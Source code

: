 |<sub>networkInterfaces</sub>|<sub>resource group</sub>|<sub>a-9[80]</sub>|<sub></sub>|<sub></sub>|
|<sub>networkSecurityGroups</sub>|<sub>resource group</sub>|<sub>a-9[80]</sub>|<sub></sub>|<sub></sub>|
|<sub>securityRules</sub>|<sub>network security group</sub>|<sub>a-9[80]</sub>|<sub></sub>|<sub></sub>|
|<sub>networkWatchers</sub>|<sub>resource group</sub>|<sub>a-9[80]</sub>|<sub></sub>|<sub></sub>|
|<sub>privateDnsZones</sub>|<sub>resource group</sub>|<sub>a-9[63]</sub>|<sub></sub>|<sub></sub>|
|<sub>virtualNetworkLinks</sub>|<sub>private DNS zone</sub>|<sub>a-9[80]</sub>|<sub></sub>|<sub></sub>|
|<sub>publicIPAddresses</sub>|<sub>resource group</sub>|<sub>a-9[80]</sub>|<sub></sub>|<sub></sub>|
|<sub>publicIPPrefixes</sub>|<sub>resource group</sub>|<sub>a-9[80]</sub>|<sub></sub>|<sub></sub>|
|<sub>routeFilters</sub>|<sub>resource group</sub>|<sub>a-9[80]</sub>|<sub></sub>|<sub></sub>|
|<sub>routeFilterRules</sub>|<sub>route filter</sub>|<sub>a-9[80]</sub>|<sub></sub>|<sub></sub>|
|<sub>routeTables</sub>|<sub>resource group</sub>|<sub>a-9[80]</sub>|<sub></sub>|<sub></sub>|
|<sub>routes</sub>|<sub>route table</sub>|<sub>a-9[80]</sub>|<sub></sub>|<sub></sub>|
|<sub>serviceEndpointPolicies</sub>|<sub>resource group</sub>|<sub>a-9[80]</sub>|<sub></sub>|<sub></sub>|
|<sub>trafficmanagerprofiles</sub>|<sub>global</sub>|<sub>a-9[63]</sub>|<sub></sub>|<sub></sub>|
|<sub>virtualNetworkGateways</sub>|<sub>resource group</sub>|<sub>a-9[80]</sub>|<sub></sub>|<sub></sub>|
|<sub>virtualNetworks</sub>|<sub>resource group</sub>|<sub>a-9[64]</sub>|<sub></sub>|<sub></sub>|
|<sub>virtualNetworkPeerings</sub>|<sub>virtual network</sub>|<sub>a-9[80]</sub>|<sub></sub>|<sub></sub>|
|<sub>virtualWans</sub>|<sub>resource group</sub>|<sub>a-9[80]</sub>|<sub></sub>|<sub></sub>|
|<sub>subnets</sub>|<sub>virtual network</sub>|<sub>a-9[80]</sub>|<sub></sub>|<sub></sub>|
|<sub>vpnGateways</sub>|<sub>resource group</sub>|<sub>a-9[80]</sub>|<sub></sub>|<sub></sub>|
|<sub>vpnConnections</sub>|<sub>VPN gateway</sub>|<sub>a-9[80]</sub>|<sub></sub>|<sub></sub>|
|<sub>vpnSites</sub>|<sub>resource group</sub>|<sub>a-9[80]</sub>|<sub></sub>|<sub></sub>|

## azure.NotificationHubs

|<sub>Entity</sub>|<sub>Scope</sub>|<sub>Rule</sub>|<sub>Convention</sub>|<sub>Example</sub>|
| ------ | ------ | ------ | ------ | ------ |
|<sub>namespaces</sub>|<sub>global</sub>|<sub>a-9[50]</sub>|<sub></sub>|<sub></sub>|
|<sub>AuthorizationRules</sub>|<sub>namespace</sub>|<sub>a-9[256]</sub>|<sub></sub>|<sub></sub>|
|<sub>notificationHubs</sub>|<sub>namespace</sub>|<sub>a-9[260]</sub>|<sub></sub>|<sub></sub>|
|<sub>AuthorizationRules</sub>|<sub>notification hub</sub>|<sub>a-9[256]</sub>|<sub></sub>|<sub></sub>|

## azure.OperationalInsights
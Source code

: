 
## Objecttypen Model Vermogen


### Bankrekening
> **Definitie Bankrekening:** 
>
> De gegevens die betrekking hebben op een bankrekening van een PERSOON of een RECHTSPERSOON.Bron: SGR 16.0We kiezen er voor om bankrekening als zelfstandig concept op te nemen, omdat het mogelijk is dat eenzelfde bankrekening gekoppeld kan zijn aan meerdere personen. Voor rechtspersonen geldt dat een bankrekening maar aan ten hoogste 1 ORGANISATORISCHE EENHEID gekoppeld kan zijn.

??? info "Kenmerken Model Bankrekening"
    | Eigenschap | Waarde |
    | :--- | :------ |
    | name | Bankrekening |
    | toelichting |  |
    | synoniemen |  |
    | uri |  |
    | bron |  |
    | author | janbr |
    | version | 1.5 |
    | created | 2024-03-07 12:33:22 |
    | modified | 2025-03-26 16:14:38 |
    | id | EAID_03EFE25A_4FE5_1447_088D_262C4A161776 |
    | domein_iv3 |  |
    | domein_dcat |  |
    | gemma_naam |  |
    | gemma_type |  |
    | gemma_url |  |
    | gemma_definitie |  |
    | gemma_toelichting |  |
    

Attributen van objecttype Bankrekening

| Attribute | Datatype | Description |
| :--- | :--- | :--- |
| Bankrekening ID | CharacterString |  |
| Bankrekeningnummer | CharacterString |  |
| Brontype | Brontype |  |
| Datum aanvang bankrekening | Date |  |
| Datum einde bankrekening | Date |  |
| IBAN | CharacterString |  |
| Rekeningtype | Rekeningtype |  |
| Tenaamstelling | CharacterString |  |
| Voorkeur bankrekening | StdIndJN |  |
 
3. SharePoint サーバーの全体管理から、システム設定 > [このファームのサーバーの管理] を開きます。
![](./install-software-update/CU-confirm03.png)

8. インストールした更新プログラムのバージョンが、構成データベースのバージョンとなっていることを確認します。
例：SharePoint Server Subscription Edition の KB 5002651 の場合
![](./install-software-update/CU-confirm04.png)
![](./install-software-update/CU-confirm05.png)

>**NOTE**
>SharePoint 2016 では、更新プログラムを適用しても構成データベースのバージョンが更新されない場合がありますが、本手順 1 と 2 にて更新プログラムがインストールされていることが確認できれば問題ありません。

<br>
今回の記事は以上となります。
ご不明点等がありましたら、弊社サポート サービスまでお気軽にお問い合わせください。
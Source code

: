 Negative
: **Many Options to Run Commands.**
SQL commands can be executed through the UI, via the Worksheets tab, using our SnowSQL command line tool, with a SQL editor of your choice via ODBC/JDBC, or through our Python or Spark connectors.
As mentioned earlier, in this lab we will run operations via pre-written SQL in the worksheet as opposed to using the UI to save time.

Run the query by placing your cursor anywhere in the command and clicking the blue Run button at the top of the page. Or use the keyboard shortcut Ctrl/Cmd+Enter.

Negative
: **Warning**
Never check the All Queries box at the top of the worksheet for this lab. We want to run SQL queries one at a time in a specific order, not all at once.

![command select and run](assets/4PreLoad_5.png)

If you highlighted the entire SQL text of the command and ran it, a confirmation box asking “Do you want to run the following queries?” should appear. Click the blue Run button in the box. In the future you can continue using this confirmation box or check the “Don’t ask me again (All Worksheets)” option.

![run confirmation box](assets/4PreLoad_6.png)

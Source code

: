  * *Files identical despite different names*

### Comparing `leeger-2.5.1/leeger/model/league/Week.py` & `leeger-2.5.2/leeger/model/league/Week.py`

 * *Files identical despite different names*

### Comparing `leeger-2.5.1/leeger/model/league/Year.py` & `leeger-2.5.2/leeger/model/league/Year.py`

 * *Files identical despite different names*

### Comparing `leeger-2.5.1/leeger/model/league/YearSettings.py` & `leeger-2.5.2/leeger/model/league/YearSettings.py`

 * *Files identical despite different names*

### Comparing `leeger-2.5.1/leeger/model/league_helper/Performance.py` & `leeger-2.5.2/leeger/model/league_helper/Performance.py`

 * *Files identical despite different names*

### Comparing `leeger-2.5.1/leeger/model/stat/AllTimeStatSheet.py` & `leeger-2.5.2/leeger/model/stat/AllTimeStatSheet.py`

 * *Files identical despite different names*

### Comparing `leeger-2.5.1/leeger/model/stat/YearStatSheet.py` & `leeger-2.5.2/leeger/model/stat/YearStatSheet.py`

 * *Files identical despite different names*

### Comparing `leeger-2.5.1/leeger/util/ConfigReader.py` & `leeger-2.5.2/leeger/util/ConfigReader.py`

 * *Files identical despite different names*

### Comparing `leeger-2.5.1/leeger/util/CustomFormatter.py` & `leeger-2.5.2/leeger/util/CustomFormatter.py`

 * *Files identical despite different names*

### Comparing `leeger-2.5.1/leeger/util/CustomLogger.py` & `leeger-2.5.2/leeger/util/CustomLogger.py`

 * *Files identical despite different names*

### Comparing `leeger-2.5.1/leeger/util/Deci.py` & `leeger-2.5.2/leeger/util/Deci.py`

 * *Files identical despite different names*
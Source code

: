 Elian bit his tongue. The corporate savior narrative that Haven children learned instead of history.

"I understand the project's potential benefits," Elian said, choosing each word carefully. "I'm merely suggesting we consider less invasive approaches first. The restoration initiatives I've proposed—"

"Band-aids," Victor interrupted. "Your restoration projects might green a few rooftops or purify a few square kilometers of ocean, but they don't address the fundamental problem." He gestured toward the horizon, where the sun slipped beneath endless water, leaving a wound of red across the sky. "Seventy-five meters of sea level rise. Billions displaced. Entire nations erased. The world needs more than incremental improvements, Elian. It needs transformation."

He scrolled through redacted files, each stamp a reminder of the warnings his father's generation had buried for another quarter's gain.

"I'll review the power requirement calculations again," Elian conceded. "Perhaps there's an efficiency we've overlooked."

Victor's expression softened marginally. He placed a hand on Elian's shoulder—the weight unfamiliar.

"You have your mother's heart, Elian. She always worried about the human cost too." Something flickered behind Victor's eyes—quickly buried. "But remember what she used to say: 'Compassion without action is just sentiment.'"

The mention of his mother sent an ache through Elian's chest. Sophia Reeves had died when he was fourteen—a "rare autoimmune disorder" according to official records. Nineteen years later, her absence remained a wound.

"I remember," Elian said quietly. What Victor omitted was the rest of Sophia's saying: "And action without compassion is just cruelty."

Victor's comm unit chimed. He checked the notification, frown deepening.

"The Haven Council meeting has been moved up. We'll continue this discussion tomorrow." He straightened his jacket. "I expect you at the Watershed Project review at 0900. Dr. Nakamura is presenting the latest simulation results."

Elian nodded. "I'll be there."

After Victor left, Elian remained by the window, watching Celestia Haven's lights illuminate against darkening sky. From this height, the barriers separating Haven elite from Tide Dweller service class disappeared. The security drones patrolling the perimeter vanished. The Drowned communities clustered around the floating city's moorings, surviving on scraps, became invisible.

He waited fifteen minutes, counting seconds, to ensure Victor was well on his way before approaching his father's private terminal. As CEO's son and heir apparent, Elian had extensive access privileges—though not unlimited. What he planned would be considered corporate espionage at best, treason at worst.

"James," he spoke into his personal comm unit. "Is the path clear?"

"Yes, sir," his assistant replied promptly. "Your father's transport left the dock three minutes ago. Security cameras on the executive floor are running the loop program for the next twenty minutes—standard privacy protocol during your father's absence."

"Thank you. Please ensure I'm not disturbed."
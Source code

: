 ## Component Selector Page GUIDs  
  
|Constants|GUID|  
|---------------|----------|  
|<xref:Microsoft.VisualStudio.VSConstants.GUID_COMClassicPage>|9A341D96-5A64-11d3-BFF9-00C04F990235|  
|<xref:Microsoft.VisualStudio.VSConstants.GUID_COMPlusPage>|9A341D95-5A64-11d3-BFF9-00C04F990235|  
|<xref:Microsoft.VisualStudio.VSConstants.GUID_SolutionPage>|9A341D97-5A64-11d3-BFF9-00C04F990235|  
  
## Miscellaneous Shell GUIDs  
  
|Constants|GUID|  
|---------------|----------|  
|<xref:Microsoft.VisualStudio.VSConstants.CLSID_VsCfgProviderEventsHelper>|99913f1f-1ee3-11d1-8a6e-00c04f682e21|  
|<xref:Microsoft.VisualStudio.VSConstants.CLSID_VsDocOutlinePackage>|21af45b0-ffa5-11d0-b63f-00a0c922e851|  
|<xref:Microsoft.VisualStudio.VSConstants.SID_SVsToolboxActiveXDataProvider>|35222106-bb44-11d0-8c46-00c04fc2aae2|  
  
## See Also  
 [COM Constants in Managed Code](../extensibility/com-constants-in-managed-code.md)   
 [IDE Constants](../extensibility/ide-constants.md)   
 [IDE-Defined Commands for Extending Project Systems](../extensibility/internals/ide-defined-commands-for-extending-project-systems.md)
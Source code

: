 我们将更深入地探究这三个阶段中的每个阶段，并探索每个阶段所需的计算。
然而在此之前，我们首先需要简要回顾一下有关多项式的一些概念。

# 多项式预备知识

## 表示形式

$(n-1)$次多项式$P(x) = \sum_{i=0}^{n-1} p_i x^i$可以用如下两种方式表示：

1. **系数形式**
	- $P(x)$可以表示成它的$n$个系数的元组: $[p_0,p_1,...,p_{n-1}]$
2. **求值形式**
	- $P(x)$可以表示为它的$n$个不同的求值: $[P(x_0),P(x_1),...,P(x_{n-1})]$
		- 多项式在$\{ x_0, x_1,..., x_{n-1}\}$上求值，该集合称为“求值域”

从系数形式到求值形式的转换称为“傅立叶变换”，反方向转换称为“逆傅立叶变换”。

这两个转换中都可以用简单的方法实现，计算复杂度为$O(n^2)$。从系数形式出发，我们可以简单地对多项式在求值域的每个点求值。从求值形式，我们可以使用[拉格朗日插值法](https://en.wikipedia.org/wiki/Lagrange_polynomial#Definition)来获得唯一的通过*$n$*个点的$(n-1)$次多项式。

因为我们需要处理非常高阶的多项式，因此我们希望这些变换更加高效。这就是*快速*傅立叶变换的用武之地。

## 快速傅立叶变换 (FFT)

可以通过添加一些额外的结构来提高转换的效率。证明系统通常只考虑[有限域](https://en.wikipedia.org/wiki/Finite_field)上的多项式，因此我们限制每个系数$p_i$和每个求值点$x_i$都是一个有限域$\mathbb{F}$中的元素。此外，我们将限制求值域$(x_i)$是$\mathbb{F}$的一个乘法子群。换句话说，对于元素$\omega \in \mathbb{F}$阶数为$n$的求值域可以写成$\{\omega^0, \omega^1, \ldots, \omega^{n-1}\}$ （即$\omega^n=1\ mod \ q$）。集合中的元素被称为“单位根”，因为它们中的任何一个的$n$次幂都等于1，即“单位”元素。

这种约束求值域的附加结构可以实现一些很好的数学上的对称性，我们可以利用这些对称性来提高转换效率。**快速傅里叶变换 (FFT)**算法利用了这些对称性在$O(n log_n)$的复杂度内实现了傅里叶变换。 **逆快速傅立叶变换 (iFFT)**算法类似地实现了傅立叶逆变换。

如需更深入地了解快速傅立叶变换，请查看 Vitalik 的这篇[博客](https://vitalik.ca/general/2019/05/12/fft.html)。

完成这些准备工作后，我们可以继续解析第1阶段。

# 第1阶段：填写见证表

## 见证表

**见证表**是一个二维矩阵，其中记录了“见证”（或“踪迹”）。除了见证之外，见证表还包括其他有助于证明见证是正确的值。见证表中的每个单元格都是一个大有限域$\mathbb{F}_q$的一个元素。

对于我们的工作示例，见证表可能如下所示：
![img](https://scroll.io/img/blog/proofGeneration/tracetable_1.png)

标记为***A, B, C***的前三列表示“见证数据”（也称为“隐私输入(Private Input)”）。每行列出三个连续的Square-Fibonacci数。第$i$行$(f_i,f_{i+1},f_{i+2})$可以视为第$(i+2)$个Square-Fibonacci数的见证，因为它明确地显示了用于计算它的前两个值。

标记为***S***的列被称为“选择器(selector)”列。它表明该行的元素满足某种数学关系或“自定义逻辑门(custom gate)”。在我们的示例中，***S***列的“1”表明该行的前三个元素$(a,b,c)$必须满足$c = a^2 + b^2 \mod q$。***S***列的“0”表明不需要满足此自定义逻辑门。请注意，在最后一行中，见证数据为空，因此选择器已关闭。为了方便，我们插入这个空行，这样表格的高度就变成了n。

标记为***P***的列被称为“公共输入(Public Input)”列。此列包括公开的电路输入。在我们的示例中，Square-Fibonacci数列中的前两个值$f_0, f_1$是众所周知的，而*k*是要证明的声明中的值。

----

▶ [WHAT YOU WILL DO] Please give the number of lines with "SharePoint" in the entries above, and write no other text.

▶ [RESPONSE TO THIS TASK] 3